• [REQUIREMENT]: The reply must be the number of lines in the following material that include the word "weixin", and nothing more.

• [DATA TO PROCESS]:
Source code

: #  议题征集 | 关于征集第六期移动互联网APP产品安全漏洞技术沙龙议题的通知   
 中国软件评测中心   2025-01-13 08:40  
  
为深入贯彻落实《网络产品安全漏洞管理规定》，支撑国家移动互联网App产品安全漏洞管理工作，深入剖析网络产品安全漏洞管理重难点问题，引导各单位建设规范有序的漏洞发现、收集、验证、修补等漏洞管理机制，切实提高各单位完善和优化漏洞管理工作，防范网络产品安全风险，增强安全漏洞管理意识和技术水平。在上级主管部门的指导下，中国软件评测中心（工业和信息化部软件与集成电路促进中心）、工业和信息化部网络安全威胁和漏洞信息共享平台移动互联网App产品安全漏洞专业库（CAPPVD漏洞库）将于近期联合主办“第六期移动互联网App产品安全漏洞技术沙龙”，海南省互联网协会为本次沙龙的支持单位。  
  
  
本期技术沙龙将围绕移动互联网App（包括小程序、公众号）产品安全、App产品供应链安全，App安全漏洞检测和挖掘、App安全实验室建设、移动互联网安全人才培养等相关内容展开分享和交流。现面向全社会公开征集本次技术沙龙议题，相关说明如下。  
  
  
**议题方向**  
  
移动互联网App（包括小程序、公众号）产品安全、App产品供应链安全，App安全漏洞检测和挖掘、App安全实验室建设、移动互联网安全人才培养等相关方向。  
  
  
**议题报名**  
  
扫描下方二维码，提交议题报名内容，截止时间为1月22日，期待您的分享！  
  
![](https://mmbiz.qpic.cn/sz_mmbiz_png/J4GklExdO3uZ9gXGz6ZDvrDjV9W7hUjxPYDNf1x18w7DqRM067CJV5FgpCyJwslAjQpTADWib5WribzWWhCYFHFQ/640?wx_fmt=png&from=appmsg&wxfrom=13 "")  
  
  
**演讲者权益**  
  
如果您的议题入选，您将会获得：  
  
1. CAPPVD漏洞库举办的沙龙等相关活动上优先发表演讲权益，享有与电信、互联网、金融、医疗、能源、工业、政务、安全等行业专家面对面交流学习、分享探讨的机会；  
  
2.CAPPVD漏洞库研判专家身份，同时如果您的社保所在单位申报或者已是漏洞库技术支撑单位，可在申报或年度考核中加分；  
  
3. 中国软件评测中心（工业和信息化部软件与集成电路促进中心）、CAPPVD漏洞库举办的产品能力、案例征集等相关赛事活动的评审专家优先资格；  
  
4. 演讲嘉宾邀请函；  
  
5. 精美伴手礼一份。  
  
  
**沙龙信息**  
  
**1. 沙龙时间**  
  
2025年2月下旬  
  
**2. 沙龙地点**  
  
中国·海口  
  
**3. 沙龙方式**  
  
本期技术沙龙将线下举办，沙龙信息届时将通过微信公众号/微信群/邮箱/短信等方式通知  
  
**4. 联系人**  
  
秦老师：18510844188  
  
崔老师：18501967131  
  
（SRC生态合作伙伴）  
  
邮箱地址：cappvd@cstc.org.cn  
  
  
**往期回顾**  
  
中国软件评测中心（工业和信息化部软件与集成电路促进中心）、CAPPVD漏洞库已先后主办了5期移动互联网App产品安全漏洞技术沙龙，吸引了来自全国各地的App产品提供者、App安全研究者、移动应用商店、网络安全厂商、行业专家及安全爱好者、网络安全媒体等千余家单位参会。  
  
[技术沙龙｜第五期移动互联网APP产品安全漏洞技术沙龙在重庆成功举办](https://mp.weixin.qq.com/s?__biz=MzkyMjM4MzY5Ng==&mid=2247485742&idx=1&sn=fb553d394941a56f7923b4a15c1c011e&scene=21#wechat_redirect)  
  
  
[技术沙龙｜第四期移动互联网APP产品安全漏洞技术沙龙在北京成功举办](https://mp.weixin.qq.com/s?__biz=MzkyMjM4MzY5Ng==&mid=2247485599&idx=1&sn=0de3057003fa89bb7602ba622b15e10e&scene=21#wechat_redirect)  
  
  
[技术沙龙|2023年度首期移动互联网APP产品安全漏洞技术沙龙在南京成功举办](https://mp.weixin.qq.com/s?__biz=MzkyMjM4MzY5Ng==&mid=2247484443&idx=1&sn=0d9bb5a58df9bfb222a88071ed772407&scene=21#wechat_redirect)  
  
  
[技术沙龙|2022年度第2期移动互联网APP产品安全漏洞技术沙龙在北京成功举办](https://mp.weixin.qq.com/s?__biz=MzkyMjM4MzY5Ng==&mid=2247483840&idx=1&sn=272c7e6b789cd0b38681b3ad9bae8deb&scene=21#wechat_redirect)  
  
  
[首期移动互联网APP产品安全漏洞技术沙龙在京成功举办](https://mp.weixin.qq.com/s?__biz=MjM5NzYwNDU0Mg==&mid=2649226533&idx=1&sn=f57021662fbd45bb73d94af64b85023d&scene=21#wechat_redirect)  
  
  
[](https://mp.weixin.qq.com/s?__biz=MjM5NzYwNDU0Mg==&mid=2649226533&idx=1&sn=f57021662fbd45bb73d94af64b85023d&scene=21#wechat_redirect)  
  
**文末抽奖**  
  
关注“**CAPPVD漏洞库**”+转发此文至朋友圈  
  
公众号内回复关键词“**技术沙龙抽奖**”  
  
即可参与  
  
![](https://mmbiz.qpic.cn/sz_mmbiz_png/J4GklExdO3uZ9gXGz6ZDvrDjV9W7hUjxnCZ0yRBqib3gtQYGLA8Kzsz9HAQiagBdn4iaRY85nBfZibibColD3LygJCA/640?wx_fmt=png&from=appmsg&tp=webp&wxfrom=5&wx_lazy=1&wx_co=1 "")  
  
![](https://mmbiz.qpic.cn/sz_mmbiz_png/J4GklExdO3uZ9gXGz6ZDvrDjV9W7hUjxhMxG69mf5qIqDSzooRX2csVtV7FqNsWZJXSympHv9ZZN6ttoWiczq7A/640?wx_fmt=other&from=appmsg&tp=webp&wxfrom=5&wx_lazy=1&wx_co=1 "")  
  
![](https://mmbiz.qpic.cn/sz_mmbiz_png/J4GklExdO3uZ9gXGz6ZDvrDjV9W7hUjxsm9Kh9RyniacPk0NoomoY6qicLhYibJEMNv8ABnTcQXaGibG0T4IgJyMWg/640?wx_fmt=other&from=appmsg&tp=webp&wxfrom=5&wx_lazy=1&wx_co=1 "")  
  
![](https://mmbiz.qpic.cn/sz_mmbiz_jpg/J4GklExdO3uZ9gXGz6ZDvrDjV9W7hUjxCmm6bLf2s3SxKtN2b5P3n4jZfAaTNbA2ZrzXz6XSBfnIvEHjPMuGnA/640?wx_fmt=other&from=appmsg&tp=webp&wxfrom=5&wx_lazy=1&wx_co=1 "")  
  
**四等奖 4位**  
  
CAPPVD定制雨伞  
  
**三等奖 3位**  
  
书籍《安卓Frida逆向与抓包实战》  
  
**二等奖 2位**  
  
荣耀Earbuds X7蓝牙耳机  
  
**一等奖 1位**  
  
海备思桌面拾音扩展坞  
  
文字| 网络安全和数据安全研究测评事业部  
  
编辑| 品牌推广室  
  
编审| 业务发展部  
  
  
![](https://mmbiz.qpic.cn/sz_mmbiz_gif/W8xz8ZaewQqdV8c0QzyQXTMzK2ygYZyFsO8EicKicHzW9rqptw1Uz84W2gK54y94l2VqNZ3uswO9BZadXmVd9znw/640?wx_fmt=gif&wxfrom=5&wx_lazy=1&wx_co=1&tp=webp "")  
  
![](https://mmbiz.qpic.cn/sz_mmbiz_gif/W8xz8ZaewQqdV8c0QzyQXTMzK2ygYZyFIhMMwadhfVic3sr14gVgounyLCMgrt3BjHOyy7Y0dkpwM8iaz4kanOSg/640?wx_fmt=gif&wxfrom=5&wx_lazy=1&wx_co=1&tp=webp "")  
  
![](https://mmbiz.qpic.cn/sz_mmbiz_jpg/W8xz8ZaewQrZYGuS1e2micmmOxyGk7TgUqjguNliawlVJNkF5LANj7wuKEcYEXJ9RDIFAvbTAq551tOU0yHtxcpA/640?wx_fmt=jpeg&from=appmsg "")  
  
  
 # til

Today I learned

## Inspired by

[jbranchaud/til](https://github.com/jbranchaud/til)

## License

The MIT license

• [ANSWER FOR THIS EXERCISE]: 6